Quando a bola sai em escanteio, e o juiz (que também é jogador do time) apita a saída, então um jogador vai lá, cruza a bola na área e o goleiro espalma a bola para dentro do próprio gol. Mas não é gol contra, todos ganham, inclusive o árbitro que marcou o escanteio. É gol do Supremo Tribunal Futebol Clube.
Essa partida é especial. Ela não tem segundo tempo nem prorrogação. Se houver disputa por pênaltis, não tem problema. Bola fora também é gol e bola na trave, também.
Ah, mas se por algum acaso do destino, algum jogador estiver impedido, não há problemas nem precisa chamar o VAR (Video Assistant Referee). Os próprios jogadores se juntam e vão à cabine em que fica a tela do replay e a desligam. Fazem uma reunião à beira do gramado e decidem que tal jogador não está impedido na jogada, mas que também não poderá seguir nela, pelo bem do Supremo Tribunal Futebol Clube.
O coro da torcida é um só: somos todos torcedores do Supremo Tribunal Futebol Clube. Ninguém nos para, ninguém nos controla.
E de repente, é identificado que existe um torcedor do time adversário (que não existe), apontando os erros do Supremo Tribunal Futebol Clube, como, por exemplo, uma falta gravíssima cometida por um jogador pouco habilidoso e que não sabemos como se tornou jogador de futebol. Coitado, esse torcedor é tratado como inimigo fiel do time e é rechaçado não por inventar alguma mentira, mas por falar a verdade.

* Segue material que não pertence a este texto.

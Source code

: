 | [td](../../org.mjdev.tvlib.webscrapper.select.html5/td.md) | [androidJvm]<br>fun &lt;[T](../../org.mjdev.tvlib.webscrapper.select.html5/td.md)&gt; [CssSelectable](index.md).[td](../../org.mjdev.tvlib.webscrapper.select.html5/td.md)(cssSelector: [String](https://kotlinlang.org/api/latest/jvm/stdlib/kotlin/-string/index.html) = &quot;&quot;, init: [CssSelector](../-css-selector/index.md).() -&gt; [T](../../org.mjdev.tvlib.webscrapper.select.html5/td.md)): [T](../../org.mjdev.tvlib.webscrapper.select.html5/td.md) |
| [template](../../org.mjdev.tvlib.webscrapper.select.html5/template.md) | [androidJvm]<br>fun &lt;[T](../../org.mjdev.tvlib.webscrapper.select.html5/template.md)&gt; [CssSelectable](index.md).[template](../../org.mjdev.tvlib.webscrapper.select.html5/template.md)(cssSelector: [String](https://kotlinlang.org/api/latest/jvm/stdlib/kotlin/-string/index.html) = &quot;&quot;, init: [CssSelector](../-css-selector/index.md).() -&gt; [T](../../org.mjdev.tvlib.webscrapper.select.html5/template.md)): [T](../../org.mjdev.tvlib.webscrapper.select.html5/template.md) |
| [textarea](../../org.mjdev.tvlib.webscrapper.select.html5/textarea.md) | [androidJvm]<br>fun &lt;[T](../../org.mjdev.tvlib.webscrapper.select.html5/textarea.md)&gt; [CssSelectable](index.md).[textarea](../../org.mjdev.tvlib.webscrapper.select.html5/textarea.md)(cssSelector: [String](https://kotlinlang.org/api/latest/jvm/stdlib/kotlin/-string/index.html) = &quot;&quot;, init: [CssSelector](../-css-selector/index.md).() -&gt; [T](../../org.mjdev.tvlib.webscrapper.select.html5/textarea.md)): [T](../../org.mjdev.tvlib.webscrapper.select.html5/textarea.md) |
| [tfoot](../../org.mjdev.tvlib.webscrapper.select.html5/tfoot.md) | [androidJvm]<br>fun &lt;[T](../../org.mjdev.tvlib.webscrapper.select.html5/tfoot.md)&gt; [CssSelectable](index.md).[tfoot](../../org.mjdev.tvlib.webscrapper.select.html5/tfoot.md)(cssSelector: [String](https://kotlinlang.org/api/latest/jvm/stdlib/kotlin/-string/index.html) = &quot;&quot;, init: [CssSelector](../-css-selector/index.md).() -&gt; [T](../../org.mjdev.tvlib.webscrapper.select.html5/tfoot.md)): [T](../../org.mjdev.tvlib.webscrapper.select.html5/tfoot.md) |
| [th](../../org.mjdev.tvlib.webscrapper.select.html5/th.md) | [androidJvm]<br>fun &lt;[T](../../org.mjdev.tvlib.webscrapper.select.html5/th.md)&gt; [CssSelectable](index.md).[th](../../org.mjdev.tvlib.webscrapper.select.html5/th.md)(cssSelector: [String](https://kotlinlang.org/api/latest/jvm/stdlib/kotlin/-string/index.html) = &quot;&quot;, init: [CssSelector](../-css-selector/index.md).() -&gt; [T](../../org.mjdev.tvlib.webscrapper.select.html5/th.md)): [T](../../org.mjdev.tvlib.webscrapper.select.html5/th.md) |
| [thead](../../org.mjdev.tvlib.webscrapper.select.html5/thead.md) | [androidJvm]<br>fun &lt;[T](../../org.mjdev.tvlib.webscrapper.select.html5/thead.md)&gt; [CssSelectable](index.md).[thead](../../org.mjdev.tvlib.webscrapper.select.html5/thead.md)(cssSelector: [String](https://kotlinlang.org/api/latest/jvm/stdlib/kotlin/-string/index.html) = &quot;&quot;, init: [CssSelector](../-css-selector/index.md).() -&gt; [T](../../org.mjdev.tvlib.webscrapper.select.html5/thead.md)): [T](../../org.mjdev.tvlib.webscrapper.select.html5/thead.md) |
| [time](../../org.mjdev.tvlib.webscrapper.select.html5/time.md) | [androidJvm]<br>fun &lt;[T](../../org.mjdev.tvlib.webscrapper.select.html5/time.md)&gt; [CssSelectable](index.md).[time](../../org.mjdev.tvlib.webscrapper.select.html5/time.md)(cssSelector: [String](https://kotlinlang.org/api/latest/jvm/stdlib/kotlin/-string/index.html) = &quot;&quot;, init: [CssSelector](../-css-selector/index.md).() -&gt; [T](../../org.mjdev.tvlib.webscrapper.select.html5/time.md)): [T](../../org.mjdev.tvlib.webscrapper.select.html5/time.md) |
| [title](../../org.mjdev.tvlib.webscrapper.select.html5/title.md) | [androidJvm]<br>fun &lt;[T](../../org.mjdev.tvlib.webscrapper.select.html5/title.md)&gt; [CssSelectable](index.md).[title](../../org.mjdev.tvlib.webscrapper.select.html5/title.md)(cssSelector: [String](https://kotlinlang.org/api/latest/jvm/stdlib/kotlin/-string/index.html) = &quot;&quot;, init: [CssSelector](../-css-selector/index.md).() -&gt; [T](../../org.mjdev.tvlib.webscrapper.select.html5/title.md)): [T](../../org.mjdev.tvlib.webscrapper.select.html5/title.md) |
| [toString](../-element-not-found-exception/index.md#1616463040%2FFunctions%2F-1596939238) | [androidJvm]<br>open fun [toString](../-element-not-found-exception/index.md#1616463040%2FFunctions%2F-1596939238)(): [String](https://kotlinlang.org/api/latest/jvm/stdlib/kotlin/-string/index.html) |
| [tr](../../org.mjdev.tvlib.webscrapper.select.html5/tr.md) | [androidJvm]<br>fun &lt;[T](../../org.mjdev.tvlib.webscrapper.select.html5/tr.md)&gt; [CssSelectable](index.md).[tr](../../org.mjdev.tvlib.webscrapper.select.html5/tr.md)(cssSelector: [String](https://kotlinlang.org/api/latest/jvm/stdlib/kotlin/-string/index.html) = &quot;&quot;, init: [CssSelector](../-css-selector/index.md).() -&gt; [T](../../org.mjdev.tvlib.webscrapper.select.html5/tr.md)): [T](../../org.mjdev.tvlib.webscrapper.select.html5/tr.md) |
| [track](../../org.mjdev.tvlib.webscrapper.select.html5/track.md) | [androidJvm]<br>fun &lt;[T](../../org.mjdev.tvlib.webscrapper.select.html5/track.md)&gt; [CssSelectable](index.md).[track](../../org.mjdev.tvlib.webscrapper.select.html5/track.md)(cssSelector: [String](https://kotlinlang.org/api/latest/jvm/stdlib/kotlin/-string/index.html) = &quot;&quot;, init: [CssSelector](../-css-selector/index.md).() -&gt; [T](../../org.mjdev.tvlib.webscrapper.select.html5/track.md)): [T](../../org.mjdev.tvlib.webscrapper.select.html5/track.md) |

Viva o Supremo Tribunal Futebol Clube! Esse time é imbatível e ninguém o consegue parar. Possui os jogadores mais caros do erário… Digo, mercado. Em seu elenco há a maior contratação da história do Brasil. Esse time é espetacular: todo dia ele ganha de 7 a 1 (o único gol sofrido são as caneladas que eles raramente admitem).